Кричащие ватаги одна за другой вторгались в набитую комнату. Над барьером был ряд лиц, как в картинной галерее. Они смеялись, кричали и улыбались. Лукавые сверлящие глаза смотрели на весовщиков. При каждой улыбке узкие, косо прорезанные глаза заплывали и исчезали. Весы непрерывно стучали. Когда выкрикивали фамилию, промокшая от пота расписка расплывшимися кляксами падала на стол и заносилась в журнал. Мокрая, потная спина весовщика в чесучевой рубашке выпрямилась. Ошалевший приемщик злобно посмотрел на Феофана и проговорил:
— От этой проклятой жары и морфия наверное кто— нибудь сегодня взбесится.
— Ха... ха... ха... — отвечал Феофан.
И с полчаса он работал на весах с точностью хороших часов. Потом приемщик сконфуженно стал продолжать работу.
— А сколько принято?
— Тридцать пудов, — послышался глухой ответ.— Весь дневной сбор надо принять: за пятьдесят—шестьдесят километров везут. Деньги-то нужны. Не примешь — все к черту — в контрабанду уйдет.
— Это уж как водится, — засмеялся Феофан и прошел в следующую комнату.
Тут он нахмурился: несколько человек сидели на корточках и вели совещание. Широкий ватный чапан закрывал человека кругом, белый войлочный малахай на голове скрывал лицо. Сидящие в кругу имели вид диковинных красных грибов с белыми шапками. В середине сидел плечистый мужчина. Он злобно грыз большими желтыми зубами конец хлыста. Он был похож на злую, надувшуюся жабу. Его пронзительные блестящие глаза бегали и перебирали лица. Шепотом он долго объяснял что-то, и его внимательно слушали.

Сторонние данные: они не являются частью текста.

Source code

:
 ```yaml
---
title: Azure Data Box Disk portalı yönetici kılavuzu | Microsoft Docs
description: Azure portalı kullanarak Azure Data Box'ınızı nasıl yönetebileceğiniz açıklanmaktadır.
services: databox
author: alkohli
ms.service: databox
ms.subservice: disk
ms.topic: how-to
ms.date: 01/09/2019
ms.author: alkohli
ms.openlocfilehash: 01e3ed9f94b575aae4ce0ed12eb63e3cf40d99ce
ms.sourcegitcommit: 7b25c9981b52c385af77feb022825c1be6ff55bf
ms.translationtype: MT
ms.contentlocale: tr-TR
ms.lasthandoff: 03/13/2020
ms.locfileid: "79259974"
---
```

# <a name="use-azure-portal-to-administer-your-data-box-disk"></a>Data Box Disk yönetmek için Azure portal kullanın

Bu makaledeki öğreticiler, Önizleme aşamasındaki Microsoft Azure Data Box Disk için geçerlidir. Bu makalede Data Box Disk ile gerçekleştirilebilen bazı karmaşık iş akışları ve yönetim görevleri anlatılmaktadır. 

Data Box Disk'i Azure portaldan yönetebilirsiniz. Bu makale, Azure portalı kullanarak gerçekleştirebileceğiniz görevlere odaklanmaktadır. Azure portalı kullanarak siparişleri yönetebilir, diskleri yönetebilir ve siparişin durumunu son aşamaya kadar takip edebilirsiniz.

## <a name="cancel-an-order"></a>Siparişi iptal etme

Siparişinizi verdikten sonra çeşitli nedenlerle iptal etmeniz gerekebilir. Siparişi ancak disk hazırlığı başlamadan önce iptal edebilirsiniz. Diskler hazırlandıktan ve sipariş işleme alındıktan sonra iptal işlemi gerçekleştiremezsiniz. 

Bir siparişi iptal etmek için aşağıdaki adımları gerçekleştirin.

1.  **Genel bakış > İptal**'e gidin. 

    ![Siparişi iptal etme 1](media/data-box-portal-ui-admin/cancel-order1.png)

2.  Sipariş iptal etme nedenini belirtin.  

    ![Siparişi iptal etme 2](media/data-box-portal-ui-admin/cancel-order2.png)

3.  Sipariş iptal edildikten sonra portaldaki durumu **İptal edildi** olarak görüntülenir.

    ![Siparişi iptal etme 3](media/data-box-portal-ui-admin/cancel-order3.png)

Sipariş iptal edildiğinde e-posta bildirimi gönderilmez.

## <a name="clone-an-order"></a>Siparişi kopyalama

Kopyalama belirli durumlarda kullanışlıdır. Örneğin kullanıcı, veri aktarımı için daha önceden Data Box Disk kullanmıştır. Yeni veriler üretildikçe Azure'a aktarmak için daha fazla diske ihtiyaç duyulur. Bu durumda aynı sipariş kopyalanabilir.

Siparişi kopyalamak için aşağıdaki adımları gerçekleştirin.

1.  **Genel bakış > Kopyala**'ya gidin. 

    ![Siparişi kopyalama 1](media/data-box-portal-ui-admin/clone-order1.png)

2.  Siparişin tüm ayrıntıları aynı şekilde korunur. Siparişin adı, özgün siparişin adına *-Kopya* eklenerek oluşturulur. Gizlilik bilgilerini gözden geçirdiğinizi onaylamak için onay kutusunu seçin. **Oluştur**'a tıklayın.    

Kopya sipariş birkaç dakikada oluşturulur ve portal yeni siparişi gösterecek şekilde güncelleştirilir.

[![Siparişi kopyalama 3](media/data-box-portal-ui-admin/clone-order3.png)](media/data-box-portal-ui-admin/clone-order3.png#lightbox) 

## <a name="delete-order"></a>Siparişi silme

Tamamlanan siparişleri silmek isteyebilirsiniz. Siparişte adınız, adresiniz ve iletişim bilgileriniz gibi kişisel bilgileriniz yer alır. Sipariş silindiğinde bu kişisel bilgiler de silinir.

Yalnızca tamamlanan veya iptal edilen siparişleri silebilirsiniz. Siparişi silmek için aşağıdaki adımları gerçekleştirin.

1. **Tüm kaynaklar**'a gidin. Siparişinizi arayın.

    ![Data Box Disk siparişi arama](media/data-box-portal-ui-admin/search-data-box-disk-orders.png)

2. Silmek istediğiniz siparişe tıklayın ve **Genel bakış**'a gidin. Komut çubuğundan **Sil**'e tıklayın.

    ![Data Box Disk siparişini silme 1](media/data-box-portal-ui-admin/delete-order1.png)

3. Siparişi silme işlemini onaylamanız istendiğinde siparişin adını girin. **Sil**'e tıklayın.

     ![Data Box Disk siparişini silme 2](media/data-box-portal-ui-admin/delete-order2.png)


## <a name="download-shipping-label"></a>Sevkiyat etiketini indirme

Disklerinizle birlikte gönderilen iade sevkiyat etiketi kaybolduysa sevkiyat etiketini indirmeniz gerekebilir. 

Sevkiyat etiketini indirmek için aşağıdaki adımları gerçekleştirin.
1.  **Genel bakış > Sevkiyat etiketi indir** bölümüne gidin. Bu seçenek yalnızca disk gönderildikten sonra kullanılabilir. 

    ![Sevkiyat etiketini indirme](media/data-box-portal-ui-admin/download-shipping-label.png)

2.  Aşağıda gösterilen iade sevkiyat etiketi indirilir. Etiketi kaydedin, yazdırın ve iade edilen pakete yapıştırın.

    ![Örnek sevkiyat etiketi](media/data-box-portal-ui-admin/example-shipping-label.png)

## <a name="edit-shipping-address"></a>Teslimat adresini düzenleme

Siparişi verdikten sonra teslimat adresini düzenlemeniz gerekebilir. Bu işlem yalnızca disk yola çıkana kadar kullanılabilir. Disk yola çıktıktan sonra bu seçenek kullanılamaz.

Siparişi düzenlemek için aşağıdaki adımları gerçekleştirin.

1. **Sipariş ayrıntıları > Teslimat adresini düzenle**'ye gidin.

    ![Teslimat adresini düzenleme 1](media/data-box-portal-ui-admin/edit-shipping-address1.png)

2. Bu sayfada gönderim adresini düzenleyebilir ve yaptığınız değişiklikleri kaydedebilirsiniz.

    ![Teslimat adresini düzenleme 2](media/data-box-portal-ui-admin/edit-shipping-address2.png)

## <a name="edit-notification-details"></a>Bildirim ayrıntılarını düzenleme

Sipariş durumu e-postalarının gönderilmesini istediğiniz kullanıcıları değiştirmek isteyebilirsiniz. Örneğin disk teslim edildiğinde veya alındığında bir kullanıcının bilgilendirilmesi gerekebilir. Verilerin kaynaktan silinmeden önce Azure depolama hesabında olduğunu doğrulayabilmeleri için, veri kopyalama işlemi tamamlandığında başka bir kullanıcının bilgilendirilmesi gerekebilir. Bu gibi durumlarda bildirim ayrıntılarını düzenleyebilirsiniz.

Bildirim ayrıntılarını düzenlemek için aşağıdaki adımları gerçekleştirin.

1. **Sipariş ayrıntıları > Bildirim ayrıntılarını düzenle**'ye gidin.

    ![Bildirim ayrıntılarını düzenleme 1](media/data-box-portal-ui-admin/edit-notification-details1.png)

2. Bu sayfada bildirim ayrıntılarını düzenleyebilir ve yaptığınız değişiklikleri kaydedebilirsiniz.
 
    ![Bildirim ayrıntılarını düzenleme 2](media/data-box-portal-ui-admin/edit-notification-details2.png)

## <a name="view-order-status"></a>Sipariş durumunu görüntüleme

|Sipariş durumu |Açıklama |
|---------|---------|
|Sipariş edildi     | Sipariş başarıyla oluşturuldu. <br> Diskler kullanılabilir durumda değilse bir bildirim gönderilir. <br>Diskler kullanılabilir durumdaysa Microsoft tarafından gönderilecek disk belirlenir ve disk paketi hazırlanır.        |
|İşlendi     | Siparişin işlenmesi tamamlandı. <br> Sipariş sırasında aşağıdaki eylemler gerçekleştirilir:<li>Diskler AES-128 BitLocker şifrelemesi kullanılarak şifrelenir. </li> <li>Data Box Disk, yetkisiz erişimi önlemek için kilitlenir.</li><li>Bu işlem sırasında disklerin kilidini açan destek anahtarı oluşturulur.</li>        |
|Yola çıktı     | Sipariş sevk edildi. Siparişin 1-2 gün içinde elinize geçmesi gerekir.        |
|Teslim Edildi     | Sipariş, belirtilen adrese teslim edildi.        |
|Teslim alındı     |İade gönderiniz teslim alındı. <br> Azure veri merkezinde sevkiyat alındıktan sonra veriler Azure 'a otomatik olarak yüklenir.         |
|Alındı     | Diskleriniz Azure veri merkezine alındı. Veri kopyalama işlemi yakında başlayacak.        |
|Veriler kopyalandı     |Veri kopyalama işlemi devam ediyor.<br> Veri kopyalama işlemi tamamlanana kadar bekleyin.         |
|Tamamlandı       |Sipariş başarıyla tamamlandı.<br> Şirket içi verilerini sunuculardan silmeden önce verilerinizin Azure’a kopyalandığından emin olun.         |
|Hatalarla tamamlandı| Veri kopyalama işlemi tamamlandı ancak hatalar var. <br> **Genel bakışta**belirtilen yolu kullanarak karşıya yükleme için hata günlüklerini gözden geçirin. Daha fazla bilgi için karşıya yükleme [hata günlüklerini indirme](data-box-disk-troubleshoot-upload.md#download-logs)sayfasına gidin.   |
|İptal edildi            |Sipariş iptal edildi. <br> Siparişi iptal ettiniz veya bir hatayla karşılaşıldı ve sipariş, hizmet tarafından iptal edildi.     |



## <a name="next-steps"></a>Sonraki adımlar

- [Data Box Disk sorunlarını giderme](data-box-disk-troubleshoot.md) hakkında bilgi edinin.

Красные сидяшие грибы придвигались один к другому. Белые шляпы таинственно наклонялись одна к другой. Сидевший в центре круга, не глядя, протянул руку назад. Ему подобострастно положили на ладонь плоский рожок. Он взял щепотку табака под язык и, так же, не глядя, не благодаря, протянул руку назад. Рожок исчез так же, как появился.
«Манап», — с неудовольствием подумал Феофан.
— Как у вас дела? — обратился он к сидящему за столом.
— Феофан Иваныч, одолели с глупостями.
— А что?
— Требуют разрешения на неизвестные, незаконные посевы. И даже не хотят сказать, где они есть.
Феофан зашел с другой стороны и попытался заглянуть в лицо сидевшего в середине круга.
— Странно,—пробормотал он, —неужели это Байзак?
Он хотел заговорить с незнакомцем, но на улице зашумела толпа. Потом по всей конторе пошел гул.
— Кок-Ару! Кок-Ару!
Прежде чем Феофан успел разглядеть, весь кружок сидящих рассыпался по другим комнатам. Кондратий в зеленой гимнастерке вошел в контору. Сзади него шел Джанмурчи.
— Не бойся, мы еще не опоздали, — и проводник достал из рукава бумагу, покрытую мусульманскими иероглифами.— Вот, командир, зубы моих шакалов, — сказал он, пробегая глазами список.
— А-эх!—закричал кто-то у барьера.
Растолкав толпу, чьи-то руки протянули банку опия.
— Атын нема?[4] — устало прокричал приемщик.
— Арсланбек.
Рука с блестящим алюминиевым кольцом протянула расписку.
Джанмурчи быстро повел пальцем по бумаге и, повернувшись к Осе, сказал:
— Дробь!
Пограничник быстро запустил в банку с опием левую руку и вытащил горсть мелкой ружейной дроби.
— Стой!
Арсланбек попятился, чтобы скрыться в толпе, но на него в упор глядело дуло револьвера.
— Атын нема? — грозно переспросил Кондратий.
— Юсуп, Юсуп,— с хохотом отвечала вея толпа.
Кондратий улыбнулся от удовольствия. Земледельцы явно не сочувствовали контрабандистам. Неизвестно откуда взявшийся милиционер увел мнимого Арсланбека. Приемка на всех столах продолжалась.
— Джанвай,—сказал за другим столом приемщик,— отчего у тебя так мало? У тебя ведь два гектара.
— Все мое тесто смыло дождем.
Джанмурчи улыбался и смотрел в свой список, Джанвай со страхом следил за его пальцем.
— Ты врешь, — сказал приемщик. — Дождя не было.
— Ну, значит, был только ветер. Головки мака стучали, и все тесто упало на землю. У меня есть бумага. Многие люди видели этот ветер. Вот здесь они приложили бармак[5].
— Куда поехал твой ветер с твоим опием, Джанвай?— спросил Джанмурчи.